アニマルウェルフェアの「5つの自由」とは


 元々、イギリス政府は「すべての家畜に、立つ、寝る、向きを変える、身繕いする、手足を伸ばす自由を」という考え方がありました。この考え方から以下の「5つの自由」が成立しました。


1「飢え、渇き及び栄養不良からの自由」

2「恐怖及び苦悩からの自由」

3「物理的、熱の不快さからの自由」

4「苦痛、傷害及び疾病からの自由」

5「通常の行動様式を発現する自由」


 国際獣疫事務局(OIE)は、5つの自由を元に家畜の飼育に関するルールを定めています。OIEは、日本を含めた世界182の国と地域が参加する政府間機関です。そのため、日本でも家畜やペットの飼育に関して、考え方が変わりつつあります。


最近、卵売り場に多い「平飼い卵」


 アニマルウェルフェアの考え方は、日本の養鶏にも影響を与えつつあります。以前、日本ではいわゆる産卵用ケージにニワトリを閉じ込めて、エサを与えて産卵させていました。ケージ式養鶏は、5「通常の行動様式を発現する自由」に反します。
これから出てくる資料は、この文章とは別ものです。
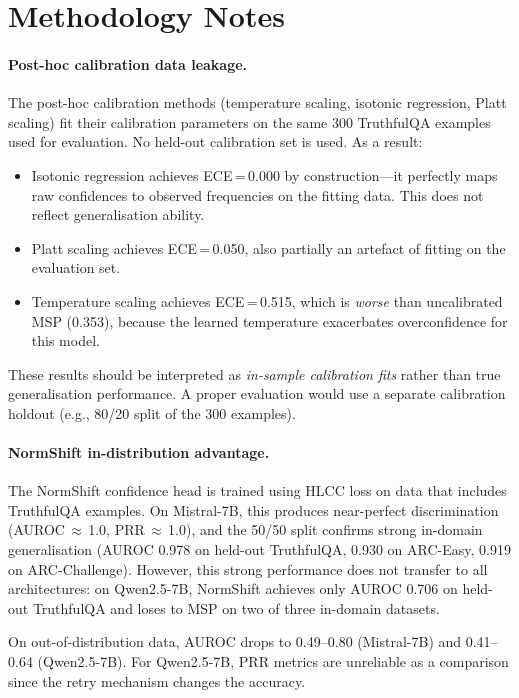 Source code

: \documentclass[11pt,a4paper]{article}
\begin{document}
\section{Methodology Notes}
\label{app:methodology-notes}

\paragraph{Post-hoc calibration data leakage.}
The post-hoc calibration methods (temperature scaling, isotonic
regression, Platt scaling) fit their calibration parameters on the same
300 TruthfulQA examples used for evaluation.  No held-out calibration
set is used.  As a result:
\begin{itemize}[nosep]
  \item Isotonic regression achieves ECE\,=\,0.000 by construction---it
        perfectly maps raw confidences to observed frequencies on the
        fitting data.  This does not reflect generalisation ability.
  \item Platt scaling achieves ECE\,=\,0.050, also partially an artefact
        of fitting on the evaluation set.
  \item Temperature scaling achieves ECE\,=\,0.515, which is \emph{worse}
        than uncalibrated MSP (0.353), because the learned temperature
        exacerbates overconfidence for this model.
\end{itemize}

These results should be interpreted as \emph{in-sample calibration
fits} rather than true generalisation performance.  A proper evaluation
would use a separate calibration holdout (e.g., 80/20 split of the 300
examples).

\paragraph{NormShift in-distribution advantage.}
The NormShift confidence head is trained using HLCC loss on data that
includes TruthfulQA examples.  On Mistral-7B, this produces
near-perfect discrimination (AUROC\,$\approx$\,1.0,
PRR\,$\approx$\,1.0), and the 50/50 split confirms strong in-domain
generalisation (AUROC 0.978 on held-out TruthfulQA, 0.930 on ARC-Easy,
0.919 on ARC-Challenge).  However, this strong performance does not
transfer to all architectures: on Qwen2.5-7B, NormShift achieves only
AUROC 0.706 on held-out TruthfulQA and loses to MSP on two of three
in-domain datasets.

On out-of-distribution data, AUROC drops to 0.49--0.80 (Mistral-7B)
and 0.41--0.64 (Qwen2.5-7B).  For Qwen2.5-7B, PRR metrics are
unreliable as a comparison since the retry mechanism changes the
accuracy.
\end{document}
そのため、ニワトリをケージから解放し、一定の広さを持つニワトリ小屋で飼育して採卵する「平飼い卵」を生産する養鶏業者が増えつつあります。平飼い卵は、以前なら一部の高級スーパーや自然食品系のスーパーのみで販売されていました。現在では、イオンなどの格安スーパーでも販売されていて、ケージ飼育の卵との価格差もそれほど大きく無くなってきました。EUなどでは、ケージ飼育の卵や卵製品を輸入しないというルールが設立されつつあるので、日本の畜産業界も無視できないということでしょう。残念ながら、養鶉業者の間では平飼い飼育という方法を取る所は、ほとんどないようです。


ペットにも適用される「5つの自由」


 ペットにも「5つの自由」は適用されて、「動物の飼養及び保管等に関するガイドライン」等が設定されました。その結果、犬猫の繁殖環境が大幅に改定され、ペット売り場で販売される犬猫一匹当たりの展示面積も大幅に拡張されました。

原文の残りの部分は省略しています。